=== Exercise data ===
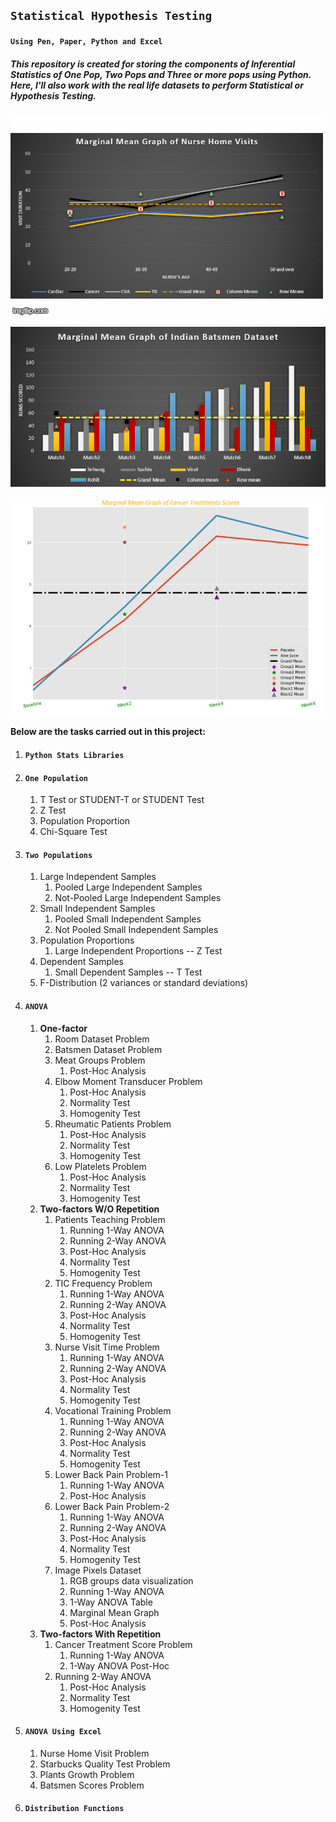 ## **``Statistical Hypothesis Testing``**
#### **``Using Pen, Paper, Python and Excel``**
##### **This repository is created for storing the components of Inferential Statistics of One Pop, Two Pops and Three or more pops using Python. Here, I'll also work with the real life datasets to perform Statistical or Hypothesis Testing.**

![MMGs_Video](ANOVA_using_excel/Stats_MMGs.gif)

![ANOVA_excel_example](ANOVA_using_excel/Batsmen_Dataset_MMG.PNG)

![ANOVA_excel_example](ANOVA_using_excel/Cancer_Treatment_Score_Dataset_MMG.PNG)

**Below are the tasks carried out in this project:**

1. #### **``Python Stats Libraries``**
2. #### **``One Population``**
	1. T Test or STUDENT-T or STUDENT Test
	2. Z Test
	3. Population Proportion
	4. Chi-Square Test
3. #### **``Two Populations``**
	1. Large Independent Samples
		1. Pooled Large Independent Samples
		2. Not-Pooled Large Independent Samples
	2. Small Independent Samples
		1. Pooled Small Independent Samples
		2. Not Pooled Small Independent Samples
	3. Population Proportions
		1. Large Independent Proportions -- Z Test
	4. Dependent Samples
		1. Small Dependent Samples -- T Test
	5. F-Distribution (2 variances or standard deviations)
4. #### **``ANOVA``**
	1. **One-factor**
        1. Room Dataset Problem
        2. Batsmen Dataset Problem
        3. Meat Groups Problem
            1. Post-Hoc Analysis
        4. Elbow Moment Transducer Problem
            1. Post-Hoc Analysis
            2. Normality Test
            3. Homogenity Test
        5. Rheumatic Patients Problem
            1. Post-Hoc Analysis
            2. Normality Test
            3. Homogenity Test
        6. Low Platelets Problem
            1. Post-Hoc Analysis
            2. Normality Test
            3. Homogenity Test
    2. **Two-factors W/O Repetition**
		1. Patients Teaching Problem
			1. Running 1-Way ANOVA
			2. Running 2-Way ANOVA
			3. Post-Hoc Analysis
			4. Normality Test
			5. Homogenity Test
		2. TIC Frequency Problem
			1. Running 1-Way ANOVA
			2. Running 2-Way ANOVA
			3. Post-Hoc Analysis
			4. Normality Test
			5. Homogenity Test
		3. Nurse Visit Time Problem
			1. Running 1-Way ANOVA
			2. Running 2-Way ANOVA
			3. Post-Hoc Analysis
			4. Normality Test
			5. Homogenity Test
		4. Vocational Training Problem
			1. Running 1-Way ANOVA
			2. Running 2-Way ANOVA
			3. Post-Hoc Analysis
			4. Normality Test
			5. Homogenity Test
		5. Lower Back Pain Problem-1
			1. Running 1-Way ANOVA
			2. Post-Hoc Analysis
		6. Lower Back Pain Problem-2
			1. Running 1-Way ANOVA
			2. Running 2-Way ANOVA
			3. Post-Hoc Analysis
			4. Normality Test
			5. Homogenity Test
		7. Image Pixels Dataset
			1. RGB groups data visualization
			2. Running 1-Way ANOVA
			3. 1-Way ANOVA Table
			4. Marginal Mean Graph
			5. Post-Hoc Analysis
	3. **Two-factors With Repetition**
		1. Cancer Treatment Score Problem
			1. Running 1-Way ANOVA
            2. 1-Way ANOVA Post-Hoc
        2. Running 2-Way ANOVA
            1. Post-Hoc Analysis
            2. Normality Test
            3. Homogenity Test
5. #### **``ANOVA Using Excel``**
	1. Nurse Home Visit Problem
	2. Starbucks Quality Test Problem
	3. Plants Growth Problem
	4. Batsmen Scores Problem
6. #### **``Distribution Functions``**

=== Work task ===
Pictures are to be left out, while the records are copied word for word.

=== Task response ===
 ## **``Statistical Hypothesis Testing``**
#### **``Using Pen, Paper, Python and Excel``**
##### **This repository is created for storing the components of Inferential Statistics of One Pop, Two Pops and Three or more pops using Python. Here, I'll also work with the real life datasets to perform Statistical or Hypothesis Testing.**

![MMGs_Video](ANOVA_using_excel/Stats_MMGs.gif)

![ANOVA_excel_example](ANOVA_using_excel/Batsmen_Dataset_MMG.PNG)

![ANOVA_excel_example](ANOVA_using_excel/Cancer_Treatment_Score_Dataset_MMG.PNG)

**Below are the tasks carried out in this project:**

1. #### **``Python Stats Libraries``**
2. #### **``One Population``**
	1. T Test or STUDENT-T or STUDENT Test
	2. Z Test
	3. Population Proportion
	4. Chi-Square Test
3. #### **``Two Populations``**
	1. Large Independent Samples
		1. Pooled Large Independent Samples
		2. Not-Pooled Large Independent Samples
	2. Small Independent Samples
		1. Pooled Small Independent Samples
		2. Not Pooled Small Independent Samples
	3. Population Proportions
		1. Large Independent Proportions -- Z Test
	4. Dependent Samples
		1. Small Dependent Samples -- T Test
	5. F-Distribution (2 variances or standard deviations)
4. #### **``ANOVA``**
	1. **One-factor**
        1. Room Dataset Problem
        2. Batsmen Dataset Problem
        3. Meat Groups Problem
            1. Post-Hoc Analysis
        4. Elbow Moment Transducer Problem
            1. Post-Hoc Analysis
            2. Normality Test
            3. Homogenity Test
        5. Rheumatic Patients Problem
            1. Post-Hoc Analysis
            2. Normality Test
            3. Homogenity Test
        6. Low Platelets Problem
            1. Post-Hoc Analysis
            2. Normality Test
            3. Homogenity Test
    2. **Two-factors W/O Repetition**
		1. Patients Teaching Problem
			1. Running 1-Way ANOVA
			2. Running 2-Way ANOVA
			3. Post-Hoc Analysis
			4. Normality Test
			5. Homogenity Test
		2. TIC Frequency Problem
			1. Running 1-Way ANOVA
			2. Running 2-Way ANOVA
			3. Post-Hoc Analysis
			4. Normality Test
			5. Homogenity Test
		3. Nurse Visit Time Problem
			1. Running 1-Way ANOVA
			2. Running 2-Way ANOVA
			3. Post-Hoc Analysis
			4. Normality Test
			5. Homogenity Test
		4. Vocational Training Problem
			1. Running 1-Way ANOVA
			2. Running 2-Way ANOVA
			3. Post-Hoc Analysis
			4. Normality Test
			5. Homogenity Test
		5. Lower Back Pain Problem-1
			1. Running 1-Way ANOVA
			2. Post-Hoc Analysis
		6. Lower Back Pain Problem-2
			1. Running 1-Way ANOVA
			2. Running 2-Way ANOVA
			3. Post-Hoc Analysis
			4. Normality Test
			5. Homogenity Test
		7. Image Pixels Dataset
			1. RGB groups data visualization
			2. Running 1-Way ANOVA
			3. 1-Way ANOVA Table
			4. Marginal Mean Graph
			5. Post-Hoc Analysis
	3. **Two-factors With Repetition**
		1. Cancer Treatment Score Problem
			1. Running 1-Way ANOVA
            2. 1-Way ANOVA Post-Hoc
        2. Running 2-Way ANOVA
            1. Post-Hoc Analysis
            2. Normality Test
            3. Homogenity Test
5. #### **``ANOVA Using Excel``**
	1. Nurse Home Visit Problem
	2. Starbucks Quality Test Problem
	3. Plants Growth Problem
	4. Batsmen Scores Problem
6. #### **``Distribution Functions``**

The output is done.